Moody’s addresses what every LO knows – the next area of “opportunity” in the mortgage market: next area of “opportunity” in the mortgage market: cash-out refinances. As many CLTVs are approaching 75%, homeowners may choose to do a cash-out to either consolidate higher rate debt, do home improvements, or move out of an ARM. Or refinance an FHA loan that has accumulated enough equity to qualify for a conforming loan without MI. With rising home prices and rising interest rates, cash-outs will dominate the dwindling percentage of refis.


Random Fannie, Freddie, Conventional Conforming News

This morning Fannie Mae reported net income of $4.3 billion and comprehensive income of $3.9 billion for the first quarter of 2018. (This compares to a net loss of $6.5 billion and a comprehensive loss of $6.7 billion in the fourth quarter of 2017 due to tax law changes.) Fannie Mae’s pre-tax income was $5.4 billion for the first quarter of 2018 and $5.0 billion for the fourth quarter of 2017. “Fannie Mae provided approximately $113 billion in liquidity to the single-family mortgage market in the first quarter of 2018 while serving as the largest issuer of single-family mortgage-related securities in the secondary market.
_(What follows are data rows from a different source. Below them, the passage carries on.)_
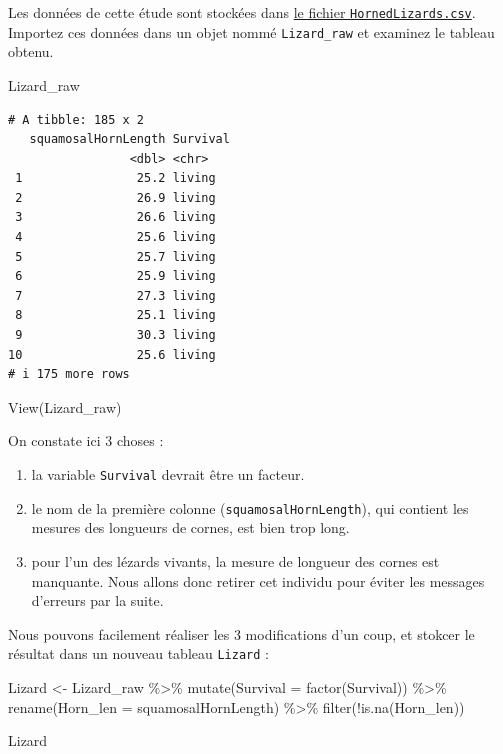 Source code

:\documentclass[
  a4paper,
  DIV=11,
  numbers=noendperiod,
  oneside]{scrreprt}
\newenvironment{Shaded}{}{}
\newcommand{\AttributeTok}[1]{\textcolor[rgb]{0.84,0.23,0.29}{#1}}
\newcommand{\FunctionTok}[1]{\textcolor[rgb]{0.44,0.26,0.76}{#1}}
\newcommand{\NormalTok}[1]{\textcolor[rgb]{0.14,0.16,0.18}{#1}}
\newcommand{\OtherTok}[1]{\textcolor[rgb]{0.44,0.26,0.76}{#1}}
\newcommand{\SpecialCharTok}[1]{\textcolor[rgb]{0.00,0.36,0.77}{#1}}
\providecommand{\tightlist}{%
  \setlength{\itemsep}{0pt}\setlength{\parskip}{0pt}}\usepackage{longtable,booktabs,array}
\begin{document}
Les données de cette étude sont stockées dans
\href{data/HornedLizards.csv}{le fichier \texttt{HornedLizards.csv}}.
Importez ces données dans un objet nommé \texttt{Lizard\_raw} et
examinez le tableau obtenu.

\begin{Shaded}
\begin{Highlighting}[]
\NormalTok{Lizard\_raw}
\end{Highlighting}
\end{Shaded}

\begin{verbatim}
# A tibble: 185 x 2
   squamosalHornLength Survival
                 <dbl> <chr>   
 1                25.2 living  
 2                26.9 living  
 3                26.6 living  
 4                25.6 living  
 5                25.7 living  
 6                25.9 living  
 7                27.3 living  
 8                25.1 living  
 9                30.3 living  
10                25.6 living  
# i 175 more rows
\end{verbatim}

\begin{Shaded}
\begin{Highlighting}[]
\FunctionTok{View}\NormalTok{(Lizard\_raw)}
\end{Highlighting}
\end{Shaded}

On constate ici 3 choses :

\begin{enumerate}
\def\labelenumi{\arabic{enumi}.}
\tightlist
\item
  la variable \texttt{Survival} devrait être un facteur.
\item
  le nom de la première colonne (\texttt{squamosalHornLength}), qui
  contient les mesures des longueurs de cornes, est bien trop long.
\item
  pour l'un des lézards vivants, la mesure de longueur des cornes est
  manquante. Nous allons donc retirer cet individu pour éviter les
  messages d'erreurs par la suite.
\end{enumerate}

Nous pouvons facilement réaliser les 3 modifications d'un coup, et
stokcer le résultat dans un nouveau tableau \texttt{Lizard} :

\begin{Shaded}
\begin{Highlighting}[]
\NormalTok{Lizard }\OtherTok{\textless{}{-}}\NormalTok{ Lizard\_raw }\SpecialCharTok{\%\textgreater{}\%}
  \FunctionTok{mutate}\NormalTok{(}\AttributeTok{Survival =} \FunctionTok{factor}\NormalTok{(Survival)) }\SpecialCharTok{\%\textgreater{}\%}
  \FunctionTok{rename}\NormalTok{(}\AttributeTok{Horn\_len =}\NormalTok{ squamosalHornLength) }\SpecialCharTok{\%\textgreater{}\%}
  \FunctionTok{filter}\NormalTok{(}\SpecialCharTok{!}\FunctionTok{is.na}\NormalTok{(Horn\_len))}

\NormalTok{Lizard}
\end{Highlighting}
\end{Shaded}
\end{document}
The company’s estimated market share of new single-family mortgage-related securities issuances was 42% for the first quarter of 2018.

Although being guilty of introducing yet another word combination into our vernacular, Freddie Mac is introducing the Freddie Mac HomeOneSM mortgage, available to qualified first-time homebuyers for a low-down payment of just three percent. This new conventional (non-FHA) 3% down payment option must be underwritten through Freddie Mac’s Loan Product Advisor®, which makes a complete risk assessment based on several factors as it relates to credit, capacity and collateral. The Freddie Mac HomeOneSM mortgage is offered only for conforming fixed-rate mortgages secured by a 1-unit primary residence.  At least one of the borrowers must be a first-time homebuyer. (The new program doesn't have any geographic or income restrictions. With an Affordable Second, the LTV can go as high as 105%.)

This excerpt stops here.